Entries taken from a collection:
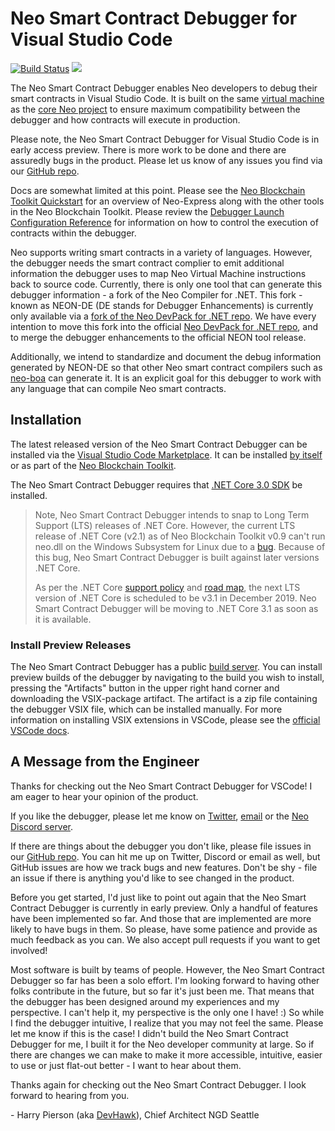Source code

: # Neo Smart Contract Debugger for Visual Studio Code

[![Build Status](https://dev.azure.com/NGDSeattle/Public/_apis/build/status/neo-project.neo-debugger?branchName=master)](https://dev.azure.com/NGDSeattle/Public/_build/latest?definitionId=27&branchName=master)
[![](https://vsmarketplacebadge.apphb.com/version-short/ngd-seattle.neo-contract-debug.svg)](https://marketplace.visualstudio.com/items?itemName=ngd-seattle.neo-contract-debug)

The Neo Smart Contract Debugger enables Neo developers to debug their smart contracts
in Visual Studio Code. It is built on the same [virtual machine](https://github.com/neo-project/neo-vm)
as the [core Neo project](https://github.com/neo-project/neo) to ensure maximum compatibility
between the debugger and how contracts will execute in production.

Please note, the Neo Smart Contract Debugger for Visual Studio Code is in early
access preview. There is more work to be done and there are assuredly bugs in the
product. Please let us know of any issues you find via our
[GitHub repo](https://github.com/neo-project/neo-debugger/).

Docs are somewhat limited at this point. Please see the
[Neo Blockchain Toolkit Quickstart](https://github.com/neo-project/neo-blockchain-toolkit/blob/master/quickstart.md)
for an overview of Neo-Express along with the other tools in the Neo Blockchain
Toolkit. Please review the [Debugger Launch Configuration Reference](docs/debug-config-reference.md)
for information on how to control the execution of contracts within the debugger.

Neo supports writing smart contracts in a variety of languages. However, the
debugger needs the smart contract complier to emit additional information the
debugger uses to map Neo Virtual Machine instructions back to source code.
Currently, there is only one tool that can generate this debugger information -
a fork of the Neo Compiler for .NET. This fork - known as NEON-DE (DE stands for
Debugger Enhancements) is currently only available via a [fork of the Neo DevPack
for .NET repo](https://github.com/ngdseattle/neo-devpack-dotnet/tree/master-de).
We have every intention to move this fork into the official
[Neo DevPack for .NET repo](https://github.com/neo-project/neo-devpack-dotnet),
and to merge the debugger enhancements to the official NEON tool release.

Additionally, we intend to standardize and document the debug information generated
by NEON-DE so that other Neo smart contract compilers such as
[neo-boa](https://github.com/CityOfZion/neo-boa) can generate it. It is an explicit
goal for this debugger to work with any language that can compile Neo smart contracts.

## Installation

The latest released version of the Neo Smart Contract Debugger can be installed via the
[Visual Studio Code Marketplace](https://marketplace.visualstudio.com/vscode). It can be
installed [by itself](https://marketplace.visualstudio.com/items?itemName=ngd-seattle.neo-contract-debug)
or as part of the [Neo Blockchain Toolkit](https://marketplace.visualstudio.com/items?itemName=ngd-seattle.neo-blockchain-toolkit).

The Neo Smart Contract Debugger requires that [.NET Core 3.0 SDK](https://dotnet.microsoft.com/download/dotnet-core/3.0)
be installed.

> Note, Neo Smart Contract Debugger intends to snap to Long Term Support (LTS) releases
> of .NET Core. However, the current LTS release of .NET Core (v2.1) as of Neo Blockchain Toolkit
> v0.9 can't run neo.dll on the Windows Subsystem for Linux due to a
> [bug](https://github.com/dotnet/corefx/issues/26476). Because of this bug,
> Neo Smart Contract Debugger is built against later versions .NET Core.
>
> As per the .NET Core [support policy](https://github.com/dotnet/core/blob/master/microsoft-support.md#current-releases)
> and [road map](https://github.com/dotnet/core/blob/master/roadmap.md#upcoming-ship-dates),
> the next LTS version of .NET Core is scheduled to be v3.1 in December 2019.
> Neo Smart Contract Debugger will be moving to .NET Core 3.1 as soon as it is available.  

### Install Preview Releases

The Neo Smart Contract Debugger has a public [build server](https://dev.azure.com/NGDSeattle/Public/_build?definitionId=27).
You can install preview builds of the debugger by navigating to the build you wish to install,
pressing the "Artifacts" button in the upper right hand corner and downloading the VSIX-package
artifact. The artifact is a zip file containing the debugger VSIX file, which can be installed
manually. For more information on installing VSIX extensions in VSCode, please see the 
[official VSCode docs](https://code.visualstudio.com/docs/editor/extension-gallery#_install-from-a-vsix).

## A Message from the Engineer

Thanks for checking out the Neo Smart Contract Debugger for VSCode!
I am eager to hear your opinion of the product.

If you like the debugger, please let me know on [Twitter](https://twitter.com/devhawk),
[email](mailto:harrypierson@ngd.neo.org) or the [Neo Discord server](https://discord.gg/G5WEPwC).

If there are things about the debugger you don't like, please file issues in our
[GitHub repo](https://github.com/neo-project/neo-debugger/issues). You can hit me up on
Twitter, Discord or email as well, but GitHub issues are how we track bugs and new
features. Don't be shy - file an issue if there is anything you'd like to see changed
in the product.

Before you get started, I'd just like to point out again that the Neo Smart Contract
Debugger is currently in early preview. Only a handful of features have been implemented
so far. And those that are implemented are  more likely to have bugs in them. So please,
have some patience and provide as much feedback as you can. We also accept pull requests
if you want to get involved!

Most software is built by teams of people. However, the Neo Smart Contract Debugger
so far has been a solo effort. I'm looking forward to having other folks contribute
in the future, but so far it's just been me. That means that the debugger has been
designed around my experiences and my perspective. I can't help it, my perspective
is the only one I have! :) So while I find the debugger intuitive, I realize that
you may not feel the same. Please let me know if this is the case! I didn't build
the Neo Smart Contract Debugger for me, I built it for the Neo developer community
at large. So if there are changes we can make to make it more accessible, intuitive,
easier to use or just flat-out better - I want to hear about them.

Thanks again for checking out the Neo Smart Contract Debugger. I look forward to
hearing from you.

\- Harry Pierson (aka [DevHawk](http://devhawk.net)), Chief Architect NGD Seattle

* WORK ITEM *
What are the lines, exactly as written above, from the line with "The Neo Smart Contract Debugger enables" to the line with "[Neo DevPack for", both included? Output only those.

* RESULT *
The Neo Smart Contract Debugger enables Neo developers to debug their smart contracts
in Visual Studio Code. It is built on the same [virtual machine](https://github.com/neo-project/neo-vm)
as the [core Neo project](https://github.com/neo-project/neo) to ensure maximum compatibility
between the debugger and how contracts will execute in production.

Please note, the Neo Smart Contract Debugger for Visual Studio Code is in early
access preview. There is more work to be done and there are assuredly bugs in the
product. Please let us know of any issues you find via our
[GitHub repo](https://github.com/neo-project/neo-debugger/).

Docs are somewhat limited at this point. Please see the
[Neo Blockchain Toolkit Quickstart](https://github.com/neo-project/neo-blockchain-toolkit/blob/master/quickstart.md)
for an overview of Neo-Express along with the other tools in the Neo Blockchain
Toolkit. Please review the [Debugger Launch Configuration Reference](docs/debug-config-reference.md)
for information on how to control the execution of contracts within the debugger.

Neo supports writing smart contracts in a variety of languages. However, the
debugger needs the smart contract complier to emit additional information the
debugger uses to map Neo Virtual Machine instructions back to source code.
Currently, there is only one tool that can generate this debugger information -
a fork of the Neo Compiler for .NET. This fork - known as NEON-DE (DE stands for
Debugger Enhancements) is currently only available via a [fork of the Neo DevPack
for .NET repo](https://github.com/ngdseattle/neo-devpack-dotnet/tree/master-de).
We have every intention to move this fork into the official
[Neo DevPack for .NET repo](https://github.com/neo-project/neo-devpack-dotnet),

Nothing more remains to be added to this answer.